:: WHAT YOU NEED TO DO ::
Below are entries; output exactly the lines from the one with "A Verification and" to the one with "Validation is the", both included, and nothing else.

[Stored items from a collection]
+++
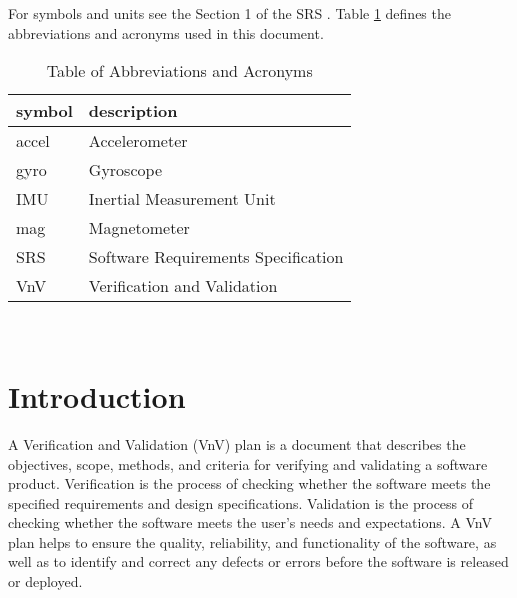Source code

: \documentclass[12pt, titlepage]{article}
\begin{document}
For symbols and units see the Section 1 of the SRS \citep{SRS}. Table \ref{tab:abb} defines the
abbreviations and acronyms used in this document.


\begin{table}[!h]
  \centering
  \caption{Table of Abbreviations and Acronyms}
\renewcommand{\arraystretch}{1.2}
\begin{tabular}{l l} 
    \toprule
    \textbf{symbol} & \textbf{description}\\
    \midrule 
    accel & Accelerometer \\
    gyro & Gyroscope \\
    IMU & Inertial Measurement Unit\\
    mag & Magnetometer \\
    SRS & Software Requirements Specification\\
    VnV & Verification and Validation \\
    \bottomrule
\end{tabular}\\
\label{tab:abb}
\end{table}



\newpage


\section{Introduction}

A Verification and Validation (VnV) plan is a document that describes the objectives, scope,
methods, and criteria for verifying and validating a software product. Verification is the process
of checking whether the software meets the specified requirements and design specifications.
Validation is the process of checking whether the software meets the user's needs and expectations.
A VnV plan helps to ensure the quality, reliability, and functionality of the software, as well as
to identify and correct any defects or errors before the software is released or deployed.
\end{document}
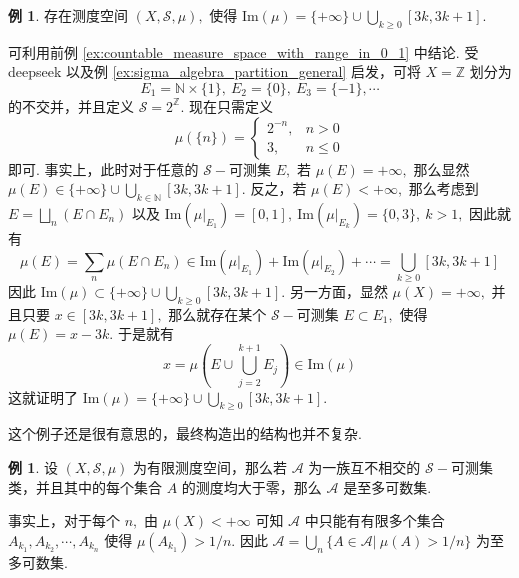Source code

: \documentclass[12pt, a4paper, oneside]{book}
\numberwithin{figure}{section}
\theoremstyle{definition}
\newtheorem{example}[theorem]{例}
\begin{document}
\begin{example}
    存在测度空间 $(X,\mathcal S,\mu),$ 使得 $\mathrm{Im}(\mu)=\{+\infty\}\cup\bigcup_{k\geq 0}[3k,3k+1].$
\end{example}

可利用前例 \ref{ex:countable_measure_space_with_range_in_0_1} 中结论. 
受 deepseek 以及例 \ref{ex:sigma_algebra_partition_general} 启发，可将 $X=\mathbb Z$ 划分为 
\begin{equation}
    E_1=\mathbb N\times\{1\},\ E_2=\{0\},\ E_3=\{-1\},\cdots
\end{equation}
的不交并，并且定义 $\mathcal S=2^{\mathbb Z}.$ 
现在只需定义
\begin{equation}
    \mu(\{n\}) = \begin{cases}
        2^{-n},&n>0\\
        3,&n\leq 0
    \end{cases}
\end{equation}
即可.  事实上，此时对于任意的 $\mathcal S-$可测集 $E,$ 若 $\mu(E)=+\infty,$ 那么显然 $\mu(E)\in \{+\infty\}\cup\bigcup_{k\in\mathbb N}[3k,3k+1].$ 
反之，若 $\mu(E)<+\infty,$ 那么考虑到 $E=\bigsqcup_{n} (E\cap E_n)$ 以及 $\mathrm{Im}(\mu|_{E_1})=[0,1],\ \mathrm{Im}(\mu|_{E_k})=\{0,3\},\ k>1,$ 
因此就有 
\begin{equation}
    \mu(E) = \sum_n \mu(E\cap E_n)\in \mathrm{Im}(\mu|_{E_1})+\mathrm{Im}(\mu|_{E_{2}})+\cdots = \bigcup_{k\geq 0}[3k,3k+1]
\end{equation}
因此 $\mathrm{Im}(\mu)\subset\{+\infty\}\cup\bigcup_{k\geq 0}[3k,3k+1].$ 另一方面，显然 $\mu(X)=+\infty,$ 并且只要 $x\in [3k,3k+1],$ 
那么就存在某个 $\mathcal S-$可测集 $E\subset E_1,$ 使得 $\mu(E)=x-3k.$ 于是就有
\begin{equation}
    x = \mu\left(E\cup \bigcup_{j=2}^{k+1} E_j\right)\in\mathrm{Im}(\mu)
\end{equation}
这就证明了 $\mathrm{Im}(\mu)=\{+\infty\}\cup\bigcup_{k\geq 0}[3k,3k+1].$ 

这个例子还是很有意思的，最终构造出的结构也并不复杂.

\begin{example}
    设 $(X,\mathcal S,\mu)$ 为有限测度空间，那么若 $\mathcal A$ 为一族互不相交的 $\mathcal S-$可测集类，并且其中的每个集合 $A$ 的测度均大于零，那么 $\mathcal A$ 是至多可数集.
\end{example}

事实上，对于每个 $n,$ 由 $\mu(X)<+\infty$ 可知 $\mathcal A$ 中只能有有限多个集合 $A_{k_1},A_{k_2},\cdots,A_{k_n}$ 使得 $\mu(A_{k_1})>1/n.$ 因此 $\mathcal A=\bigcup_{n}\{A\in\mathcal A|\ \mu(A)>1/n\}$ 为至多可数集.
\end{document}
+++
:: ANSWER TO THE EXERCISE ::
A Verification and Validation (VnV) plan is a document that describes the objectives, scope,
methods, and criteria for verifying and validating a software product. Verification is the process
of checking whether the software meets the specified requirements and design specifications.
Validation is the process of checking whether the software meets the user's needs and expectations.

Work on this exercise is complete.